So now we know: Dantonio is just another boys-will-be-boys football coach, albeit one who wears his faith as a shield in a crassly cynical way. We can stop vilifying Rich Rodriguez for taking another job now, right?
Hockey weekend. The athletic department managed to schedule the home half of the Ferris State home and home at the exact same time Michigan plays Penn State, and then didn't move the game to Sunday, so 14 people will enjoy a matchup against the Bulldogs tomorrow. The away half is tonight; Yost Built has ten things about Ferris for you. The Bulldogs are 4-2 so far with a sweep of St. Lawrence, a split against Ohio State, and a split against Alabama-Huntsville. It doesn't seem like this is one of the occasional FSU teams that's a contender for a tourney bid.
More Ufer. Nice hair, everyone!
Also Frank Beckmann fluff.
Etc.: I can see why PSU folk think David Jones is their Drew Sharp. Soony Saad scores from distance… like own-half distance. Kenpom says he has "a special place in [his] heart" for MGoBlog because of its David Berri screed. Swoon! Michigan's apple tradition. A look at the future (and distant future) of the weakside linebacker position.
Men down. Two major injuries in the Big Ten just came down the pipe:
- Badger linebacker Chris Borland, last year's Big Ten freshman of the year, is out for the season with a shoulder injury. It sounds like he will be replaced by sophomore Mike Taylor, who just returned from an offseason full of injury himself.
- Iowa's Jewel Hampton was struck down by Angry Iowa Running-Back-Hating God, tearing his ACL. AIRHAG, as BHGP has taken to calling him, also saw fit to concuss Paki O'Meara, leaving Adam Robinson and "anybody else who wants to volunteer," according to Kirk Ferentz.
Iowa also lost second-string LB Bruce Davis for the season.
Iowa's looking like a potential swing game after the Arizona loss, and getting down to their equivalent of JT Floyd at tailback might mean Michigan's linebackers can actually get an angle on outside runs; I'll still believe M beats Wisconsin when the clock reads zero and I'm all like "woo New Year's Day," which isn't happening so don't get your hopes up.
Man down less sympathetically. The reason Dion Sims isn't playing for Michigan State is he has "allegedly been involved in a Detroit Public Schools computer theft ring involving 988 stolen laptops valued at around $800,000." This will presumably knock him out of the Michigan game unless Michigan State manages to swing a work-release program for him. (How does MSU manage to get all of this stuff done during the season?

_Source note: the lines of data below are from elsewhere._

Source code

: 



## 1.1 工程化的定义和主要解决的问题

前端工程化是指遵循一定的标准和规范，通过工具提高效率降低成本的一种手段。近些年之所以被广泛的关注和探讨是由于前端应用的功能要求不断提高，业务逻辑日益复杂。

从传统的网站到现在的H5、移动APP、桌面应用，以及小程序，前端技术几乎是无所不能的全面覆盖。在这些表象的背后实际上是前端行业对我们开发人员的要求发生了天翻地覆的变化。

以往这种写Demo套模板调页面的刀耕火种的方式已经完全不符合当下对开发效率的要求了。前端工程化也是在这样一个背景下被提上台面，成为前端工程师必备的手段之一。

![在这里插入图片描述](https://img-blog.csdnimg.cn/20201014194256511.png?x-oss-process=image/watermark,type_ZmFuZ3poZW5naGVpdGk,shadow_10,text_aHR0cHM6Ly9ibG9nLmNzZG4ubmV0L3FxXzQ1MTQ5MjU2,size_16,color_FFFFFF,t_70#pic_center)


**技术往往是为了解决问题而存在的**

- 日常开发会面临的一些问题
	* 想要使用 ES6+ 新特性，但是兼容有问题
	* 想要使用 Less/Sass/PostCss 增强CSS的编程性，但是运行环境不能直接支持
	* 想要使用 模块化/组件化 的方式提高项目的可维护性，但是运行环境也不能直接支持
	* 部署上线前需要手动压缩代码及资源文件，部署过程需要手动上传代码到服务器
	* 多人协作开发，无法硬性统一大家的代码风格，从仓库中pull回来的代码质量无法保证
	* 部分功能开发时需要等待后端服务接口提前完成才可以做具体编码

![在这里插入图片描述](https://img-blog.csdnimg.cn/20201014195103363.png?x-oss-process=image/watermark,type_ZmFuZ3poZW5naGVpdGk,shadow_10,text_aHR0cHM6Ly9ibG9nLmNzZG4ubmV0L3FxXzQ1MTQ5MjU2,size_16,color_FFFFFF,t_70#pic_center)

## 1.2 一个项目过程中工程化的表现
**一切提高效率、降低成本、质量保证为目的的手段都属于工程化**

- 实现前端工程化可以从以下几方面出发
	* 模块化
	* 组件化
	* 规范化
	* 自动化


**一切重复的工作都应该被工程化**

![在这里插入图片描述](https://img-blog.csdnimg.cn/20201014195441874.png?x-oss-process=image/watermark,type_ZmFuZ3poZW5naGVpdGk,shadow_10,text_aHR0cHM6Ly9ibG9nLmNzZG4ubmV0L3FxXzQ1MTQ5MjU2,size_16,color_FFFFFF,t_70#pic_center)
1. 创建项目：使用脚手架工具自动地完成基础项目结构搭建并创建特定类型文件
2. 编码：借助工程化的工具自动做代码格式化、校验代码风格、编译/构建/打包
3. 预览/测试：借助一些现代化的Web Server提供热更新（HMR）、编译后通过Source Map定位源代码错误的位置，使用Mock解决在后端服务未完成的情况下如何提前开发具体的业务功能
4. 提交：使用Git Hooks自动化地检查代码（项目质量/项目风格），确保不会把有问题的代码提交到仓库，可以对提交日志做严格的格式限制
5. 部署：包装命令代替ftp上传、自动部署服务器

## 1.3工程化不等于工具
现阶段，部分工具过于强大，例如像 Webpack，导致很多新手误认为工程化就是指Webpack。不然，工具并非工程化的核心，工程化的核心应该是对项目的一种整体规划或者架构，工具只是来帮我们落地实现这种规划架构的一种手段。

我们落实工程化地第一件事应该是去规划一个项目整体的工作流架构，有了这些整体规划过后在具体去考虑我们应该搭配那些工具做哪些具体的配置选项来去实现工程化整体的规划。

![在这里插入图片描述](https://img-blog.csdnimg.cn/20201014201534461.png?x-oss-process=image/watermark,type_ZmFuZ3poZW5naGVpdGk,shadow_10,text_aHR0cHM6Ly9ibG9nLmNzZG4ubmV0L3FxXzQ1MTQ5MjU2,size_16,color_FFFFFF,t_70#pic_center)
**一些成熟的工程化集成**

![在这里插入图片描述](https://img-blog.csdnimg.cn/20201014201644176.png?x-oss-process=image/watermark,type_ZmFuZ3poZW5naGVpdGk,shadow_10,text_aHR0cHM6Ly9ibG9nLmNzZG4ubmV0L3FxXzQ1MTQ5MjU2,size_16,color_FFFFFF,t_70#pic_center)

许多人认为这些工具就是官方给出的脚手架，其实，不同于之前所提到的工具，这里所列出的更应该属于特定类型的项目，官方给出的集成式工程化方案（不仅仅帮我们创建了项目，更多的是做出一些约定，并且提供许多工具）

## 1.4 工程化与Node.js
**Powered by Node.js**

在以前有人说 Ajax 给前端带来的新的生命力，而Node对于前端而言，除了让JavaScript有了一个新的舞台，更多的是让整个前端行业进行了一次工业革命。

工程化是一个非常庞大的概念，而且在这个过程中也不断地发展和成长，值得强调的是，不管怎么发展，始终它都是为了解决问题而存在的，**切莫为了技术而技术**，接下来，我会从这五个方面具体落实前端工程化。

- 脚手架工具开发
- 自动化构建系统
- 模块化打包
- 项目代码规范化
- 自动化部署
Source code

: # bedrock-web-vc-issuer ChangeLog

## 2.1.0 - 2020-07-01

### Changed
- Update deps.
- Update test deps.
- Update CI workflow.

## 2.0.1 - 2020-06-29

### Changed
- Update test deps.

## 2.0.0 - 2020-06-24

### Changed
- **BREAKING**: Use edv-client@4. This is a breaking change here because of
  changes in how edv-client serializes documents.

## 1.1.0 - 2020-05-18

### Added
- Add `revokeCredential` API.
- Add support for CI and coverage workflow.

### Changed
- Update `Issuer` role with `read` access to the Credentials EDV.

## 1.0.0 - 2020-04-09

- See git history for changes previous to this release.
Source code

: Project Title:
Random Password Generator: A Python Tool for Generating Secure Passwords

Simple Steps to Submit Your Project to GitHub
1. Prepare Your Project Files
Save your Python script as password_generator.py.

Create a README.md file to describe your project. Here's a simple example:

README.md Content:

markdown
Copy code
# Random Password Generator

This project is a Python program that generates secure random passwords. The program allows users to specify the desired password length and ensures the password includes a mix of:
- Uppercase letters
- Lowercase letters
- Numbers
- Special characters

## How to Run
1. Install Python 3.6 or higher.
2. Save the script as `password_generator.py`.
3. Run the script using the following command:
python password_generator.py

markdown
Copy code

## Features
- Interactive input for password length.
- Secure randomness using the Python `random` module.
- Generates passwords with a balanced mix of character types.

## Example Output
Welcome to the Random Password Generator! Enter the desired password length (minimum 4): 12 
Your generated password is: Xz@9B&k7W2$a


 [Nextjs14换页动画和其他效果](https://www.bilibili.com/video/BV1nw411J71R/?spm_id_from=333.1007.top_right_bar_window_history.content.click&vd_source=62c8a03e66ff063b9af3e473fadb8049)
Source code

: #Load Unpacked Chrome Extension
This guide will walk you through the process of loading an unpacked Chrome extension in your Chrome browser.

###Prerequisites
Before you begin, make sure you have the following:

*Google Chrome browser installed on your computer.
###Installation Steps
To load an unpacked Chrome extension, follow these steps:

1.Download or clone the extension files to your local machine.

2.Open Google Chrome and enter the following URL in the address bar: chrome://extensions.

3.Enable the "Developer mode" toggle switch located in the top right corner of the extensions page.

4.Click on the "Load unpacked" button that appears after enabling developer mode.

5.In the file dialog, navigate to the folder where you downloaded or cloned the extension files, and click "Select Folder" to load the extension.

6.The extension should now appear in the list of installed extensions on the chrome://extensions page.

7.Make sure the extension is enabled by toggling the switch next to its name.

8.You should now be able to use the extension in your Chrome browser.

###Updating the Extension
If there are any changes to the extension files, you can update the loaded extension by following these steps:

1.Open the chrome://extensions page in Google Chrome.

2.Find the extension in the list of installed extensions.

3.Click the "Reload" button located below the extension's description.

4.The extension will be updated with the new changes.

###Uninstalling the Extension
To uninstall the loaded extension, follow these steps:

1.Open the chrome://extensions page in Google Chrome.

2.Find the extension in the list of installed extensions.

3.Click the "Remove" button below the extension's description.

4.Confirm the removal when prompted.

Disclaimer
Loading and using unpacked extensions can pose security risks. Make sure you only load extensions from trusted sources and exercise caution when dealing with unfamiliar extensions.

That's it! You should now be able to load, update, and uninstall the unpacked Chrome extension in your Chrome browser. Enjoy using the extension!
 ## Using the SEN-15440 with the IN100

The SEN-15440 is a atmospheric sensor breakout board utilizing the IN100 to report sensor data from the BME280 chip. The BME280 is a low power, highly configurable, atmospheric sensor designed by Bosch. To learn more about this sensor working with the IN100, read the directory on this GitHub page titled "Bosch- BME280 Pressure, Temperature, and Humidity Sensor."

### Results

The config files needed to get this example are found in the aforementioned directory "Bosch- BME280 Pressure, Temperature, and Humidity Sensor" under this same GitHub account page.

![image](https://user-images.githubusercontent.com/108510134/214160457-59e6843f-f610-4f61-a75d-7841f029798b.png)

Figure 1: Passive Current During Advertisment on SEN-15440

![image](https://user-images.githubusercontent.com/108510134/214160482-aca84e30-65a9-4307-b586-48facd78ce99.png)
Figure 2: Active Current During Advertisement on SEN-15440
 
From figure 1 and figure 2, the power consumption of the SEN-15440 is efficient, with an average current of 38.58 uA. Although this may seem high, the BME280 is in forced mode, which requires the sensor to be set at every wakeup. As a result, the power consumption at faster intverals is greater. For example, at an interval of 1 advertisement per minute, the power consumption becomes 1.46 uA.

They could be making headway towards a third straight Fulmer Cup, but nooooo they only get in massive trouble from September to January.) QUICK EVERYONE LOOK AT THE JAW.
Speaking of hopes up. Michigan did not get punished by sportsbooks for the events of last weekend. They're now a 4.5 point favorite against MSU (up one), one point favorites against Iowa (up one) and Wisconsin (even), and 3 and 14 point dogs to PSU and OSU, respectively. IE: the most reliable predictive device available projects something slightly better than a 2-2 split against the meat of the Big Ten schedule. If Michigan takes care of business against BG, Indiana, Purdue, and Illinois they would be 9-3 if that comes true; even if they biff one of those four they'd be 8-4.
This makes me terribly nervous.
Troof. Orson's graphs are back and yeah:
Our other stuff looks like Run DMC, though, so we've got that going for us.
The other football. The Daily was there and so was I, and we both thought the same thing: whoah. 3,500 people packed out the officially 2,200 seat soccer stadium to see a 0-0 tie against Notre Dame, and the Daily is overrun with people who want to write the other football:
…at the latest mass meetings, the majority of students said they were interested in a different kind of football — the one with a “u” and an “o” and a significantly different ball. And each time, I did a double-take. This is the University of Michigan, after all, and all of you just want to cover soccer?
My friends and I tried to sit in the grandstand, which was full, and then migrated to the student side of the field, which was shockingly lively. The "Ultras," as they're calling themselves, badly need to work on their chants* but do an outstanding job of existing, especially since the soccer complex is way off campus.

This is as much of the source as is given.